By saying the US will act "if forced" to defend itself and allies, Trump is indicating that the US will only act if North Korea attacks first. This begs the question of how high a threat level the US and its allies would have to perceive in order spark a preemptive strike? So far, repeated missile and nuclear tests have not pushed the US into action.
And later in the speech, Trump characterized North Korea's leader Kim Jong Un as being on a "suicide mission," which indicates that he considers Kim to be entirely irrational and this could conversely be interpreted that the US intends to act first.
These inherent contradictions in Trump's public formulations on US-North Korea policy can have a destabilizing effect.
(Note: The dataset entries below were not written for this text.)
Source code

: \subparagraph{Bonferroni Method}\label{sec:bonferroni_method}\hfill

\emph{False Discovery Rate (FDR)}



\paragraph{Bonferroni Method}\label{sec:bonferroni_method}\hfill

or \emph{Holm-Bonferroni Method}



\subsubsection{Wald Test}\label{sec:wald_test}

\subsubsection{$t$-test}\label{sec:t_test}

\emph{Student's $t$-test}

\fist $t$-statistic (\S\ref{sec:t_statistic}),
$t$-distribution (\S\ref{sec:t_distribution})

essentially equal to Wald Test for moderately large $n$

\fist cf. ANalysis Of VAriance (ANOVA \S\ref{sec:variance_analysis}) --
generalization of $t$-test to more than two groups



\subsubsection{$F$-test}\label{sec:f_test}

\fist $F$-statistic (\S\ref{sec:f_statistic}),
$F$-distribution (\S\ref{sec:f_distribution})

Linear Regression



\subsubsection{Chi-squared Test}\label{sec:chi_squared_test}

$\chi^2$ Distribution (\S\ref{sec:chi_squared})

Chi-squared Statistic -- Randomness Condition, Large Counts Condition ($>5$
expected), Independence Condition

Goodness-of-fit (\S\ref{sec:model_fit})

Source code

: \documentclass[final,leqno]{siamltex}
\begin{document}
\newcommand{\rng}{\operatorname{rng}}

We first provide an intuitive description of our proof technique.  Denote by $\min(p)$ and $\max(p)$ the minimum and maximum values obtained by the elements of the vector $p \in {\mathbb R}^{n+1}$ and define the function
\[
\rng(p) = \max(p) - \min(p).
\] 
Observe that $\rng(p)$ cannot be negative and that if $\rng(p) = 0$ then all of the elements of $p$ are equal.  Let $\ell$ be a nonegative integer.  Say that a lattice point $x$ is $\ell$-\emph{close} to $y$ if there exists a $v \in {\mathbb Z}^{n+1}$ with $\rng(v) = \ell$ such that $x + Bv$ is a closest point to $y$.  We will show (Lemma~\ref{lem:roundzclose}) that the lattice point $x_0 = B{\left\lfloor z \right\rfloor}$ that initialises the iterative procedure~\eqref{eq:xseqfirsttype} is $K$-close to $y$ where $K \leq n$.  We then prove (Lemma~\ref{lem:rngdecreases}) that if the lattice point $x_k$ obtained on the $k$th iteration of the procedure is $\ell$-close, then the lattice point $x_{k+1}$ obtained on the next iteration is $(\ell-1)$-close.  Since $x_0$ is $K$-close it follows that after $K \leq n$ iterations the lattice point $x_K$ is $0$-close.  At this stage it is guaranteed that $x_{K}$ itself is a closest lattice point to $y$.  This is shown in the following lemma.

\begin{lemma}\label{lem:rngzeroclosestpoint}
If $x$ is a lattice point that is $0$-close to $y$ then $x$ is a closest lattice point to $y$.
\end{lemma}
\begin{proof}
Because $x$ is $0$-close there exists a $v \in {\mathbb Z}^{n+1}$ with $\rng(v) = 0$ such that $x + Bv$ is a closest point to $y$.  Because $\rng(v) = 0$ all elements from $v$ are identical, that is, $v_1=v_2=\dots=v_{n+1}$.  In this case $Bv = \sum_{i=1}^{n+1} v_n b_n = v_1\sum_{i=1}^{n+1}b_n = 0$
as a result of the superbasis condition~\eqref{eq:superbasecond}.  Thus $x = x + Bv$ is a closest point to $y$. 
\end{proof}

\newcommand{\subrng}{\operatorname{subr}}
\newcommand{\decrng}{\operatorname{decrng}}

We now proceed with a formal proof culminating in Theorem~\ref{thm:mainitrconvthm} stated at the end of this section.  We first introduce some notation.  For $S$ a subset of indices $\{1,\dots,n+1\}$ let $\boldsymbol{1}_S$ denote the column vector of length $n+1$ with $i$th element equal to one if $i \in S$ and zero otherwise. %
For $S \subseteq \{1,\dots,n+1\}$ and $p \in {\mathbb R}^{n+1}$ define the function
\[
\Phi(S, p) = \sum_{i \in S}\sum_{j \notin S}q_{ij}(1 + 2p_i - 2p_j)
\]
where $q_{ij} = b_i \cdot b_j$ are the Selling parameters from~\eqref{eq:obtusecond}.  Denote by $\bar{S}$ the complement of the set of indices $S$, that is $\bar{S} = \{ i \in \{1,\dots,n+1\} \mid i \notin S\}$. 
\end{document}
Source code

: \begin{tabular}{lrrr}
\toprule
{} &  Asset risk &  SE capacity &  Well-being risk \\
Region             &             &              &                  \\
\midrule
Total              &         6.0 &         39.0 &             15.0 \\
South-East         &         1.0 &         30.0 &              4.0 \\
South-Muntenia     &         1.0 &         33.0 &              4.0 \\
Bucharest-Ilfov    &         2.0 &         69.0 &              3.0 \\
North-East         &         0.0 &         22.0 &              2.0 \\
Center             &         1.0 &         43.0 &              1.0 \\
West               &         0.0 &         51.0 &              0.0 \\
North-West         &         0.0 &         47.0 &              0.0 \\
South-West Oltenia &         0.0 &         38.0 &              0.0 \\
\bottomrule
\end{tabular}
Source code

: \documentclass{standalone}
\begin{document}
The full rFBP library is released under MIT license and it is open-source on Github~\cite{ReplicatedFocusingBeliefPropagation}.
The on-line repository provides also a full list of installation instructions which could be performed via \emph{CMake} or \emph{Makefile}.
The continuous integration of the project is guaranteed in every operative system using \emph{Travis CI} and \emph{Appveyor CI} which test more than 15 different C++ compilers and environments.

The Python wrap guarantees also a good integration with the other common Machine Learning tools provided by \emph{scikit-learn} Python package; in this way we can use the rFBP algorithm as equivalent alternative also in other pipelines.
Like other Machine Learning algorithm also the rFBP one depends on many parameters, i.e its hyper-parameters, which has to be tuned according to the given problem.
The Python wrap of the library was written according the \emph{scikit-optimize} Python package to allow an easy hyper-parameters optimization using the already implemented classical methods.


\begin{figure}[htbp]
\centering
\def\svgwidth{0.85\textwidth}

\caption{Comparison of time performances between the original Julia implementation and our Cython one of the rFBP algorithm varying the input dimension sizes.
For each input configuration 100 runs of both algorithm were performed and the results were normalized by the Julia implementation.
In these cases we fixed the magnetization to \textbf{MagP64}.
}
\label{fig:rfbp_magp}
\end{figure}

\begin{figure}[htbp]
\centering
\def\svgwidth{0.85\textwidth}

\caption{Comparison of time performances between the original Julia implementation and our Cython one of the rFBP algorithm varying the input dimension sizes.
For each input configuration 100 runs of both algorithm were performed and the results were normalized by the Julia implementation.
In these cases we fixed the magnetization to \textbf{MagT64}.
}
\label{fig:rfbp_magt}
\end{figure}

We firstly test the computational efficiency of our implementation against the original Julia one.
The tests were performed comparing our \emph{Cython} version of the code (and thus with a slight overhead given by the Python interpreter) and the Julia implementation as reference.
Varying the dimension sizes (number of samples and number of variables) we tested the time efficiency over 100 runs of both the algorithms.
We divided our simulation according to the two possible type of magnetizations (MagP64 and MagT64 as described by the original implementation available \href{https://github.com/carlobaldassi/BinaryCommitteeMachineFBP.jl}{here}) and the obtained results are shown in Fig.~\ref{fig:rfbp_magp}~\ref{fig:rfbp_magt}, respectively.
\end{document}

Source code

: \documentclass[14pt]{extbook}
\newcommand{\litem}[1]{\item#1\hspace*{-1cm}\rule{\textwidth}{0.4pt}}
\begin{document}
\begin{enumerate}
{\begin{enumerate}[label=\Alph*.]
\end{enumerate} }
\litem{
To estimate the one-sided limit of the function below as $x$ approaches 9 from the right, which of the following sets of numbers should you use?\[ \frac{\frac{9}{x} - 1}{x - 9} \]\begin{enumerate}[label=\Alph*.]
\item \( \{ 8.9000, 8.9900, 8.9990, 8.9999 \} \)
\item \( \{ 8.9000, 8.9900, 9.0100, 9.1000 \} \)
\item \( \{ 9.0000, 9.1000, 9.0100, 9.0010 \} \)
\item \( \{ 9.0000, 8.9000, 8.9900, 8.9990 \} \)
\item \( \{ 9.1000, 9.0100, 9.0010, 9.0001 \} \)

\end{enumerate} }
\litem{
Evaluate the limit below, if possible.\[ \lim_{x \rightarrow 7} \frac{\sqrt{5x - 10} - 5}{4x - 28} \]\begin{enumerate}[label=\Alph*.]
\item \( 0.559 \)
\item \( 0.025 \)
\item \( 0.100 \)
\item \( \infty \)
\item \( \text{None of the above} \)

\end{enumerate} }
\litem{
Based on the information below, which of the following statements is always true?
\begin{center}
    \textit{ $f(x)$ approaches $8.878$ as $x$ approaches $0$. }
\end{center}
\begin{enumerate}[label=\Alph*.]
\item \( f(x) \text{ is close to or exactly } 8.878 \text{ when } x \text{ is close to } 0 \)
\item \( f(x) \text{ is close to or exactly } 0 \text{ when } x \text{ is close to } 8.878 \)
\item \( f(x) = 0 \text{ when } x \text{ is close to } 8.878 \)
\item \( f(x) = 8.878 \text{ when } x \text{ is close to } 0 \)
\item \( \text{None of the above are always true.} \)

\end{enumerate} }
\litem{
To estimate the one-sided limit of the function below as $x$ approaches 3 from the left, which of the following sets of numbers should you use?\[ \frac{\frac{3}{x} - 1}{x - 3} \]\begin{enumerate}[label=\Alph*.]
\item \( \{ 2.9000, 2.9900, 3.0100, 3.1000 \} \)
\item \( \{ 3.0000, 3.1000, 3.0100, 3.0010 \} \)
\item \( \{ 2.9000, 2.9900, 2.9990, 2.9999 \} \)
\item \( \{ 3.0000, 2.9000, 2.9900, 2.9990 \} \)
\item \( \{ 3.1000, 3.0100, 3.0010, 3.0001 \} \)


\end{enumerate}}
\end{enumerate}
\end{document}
At the same time they diminish the credibility of the US and its allies in threatening force against Pyongyang's dangerous military escalation.
Trump's brand of foreign policy
During his campaign and first months in office, unpredictability has been the only consistent measure of Trump's foreign policy and is something the president has even lauded as being a strategic asset.
"I don't want people to know my thinking," Trump was quoted as saying during a radio interview in August 2016.
"Trump has no larger plan regarding North Korea and no nuanced view of when, how, why or how long military force is useful or effective," Katharine Moon, Chair of Korea Studies at the Brookings Institution, told DW.
"Kim has a larger plan, regime survival, maintenance of national pride, and resistance to US power. Trump changes his mind regularly; Kim does not," she added.
And North Korea doesn't seem to be taking Trump's threats very seriously right now. On Thursday, North Korean Foreign Minister Ri Yong Ho said Trump's remarks amounted to "noise."
"If he thought he could scare us with the noise of a dog barking, well, he should be daydreaming," Ho told reporters in New York. Ho also said that he "felt sorry" for Trump's aides.
Trump has taken a more direct tone with N. Korea than previous US presidents
Trump goes on the record
After Trump's off the cuff remarks in August threatened North Korea with "fire and fury," officials in his administration scrambled to water down the implications.
This time, there has yet to be any attempt from US military and foreign policy officials to put a euphemistic spin on Trump's remarks. And unlike the spontaneous statements in August, these latest Trump threats came in a carefully written speech to the UN, which certainly lends them more "official" weight.
"The Trump administration has sent mixed messages about the possibilities for preemptive or preventive actions and North Korea's threats will echo those sentiments. The risk of miscalculation is rising significantly." Jenny Town, the managing editor of the 38 North think tank at Johns Hopkins University in Washington, told DW after Trump's remarks in August.
The US allies in the region, South Korea and Japan, responded to the UN speech with varying degrees of support for Trump's position.
"We view the speech as portraying a firm and specific stance on the key issues regarding keeping peace and safety that the international community and the United Nations are faced with," the office of South Korean President Moon Jae In said in a statement issued on Wednesday.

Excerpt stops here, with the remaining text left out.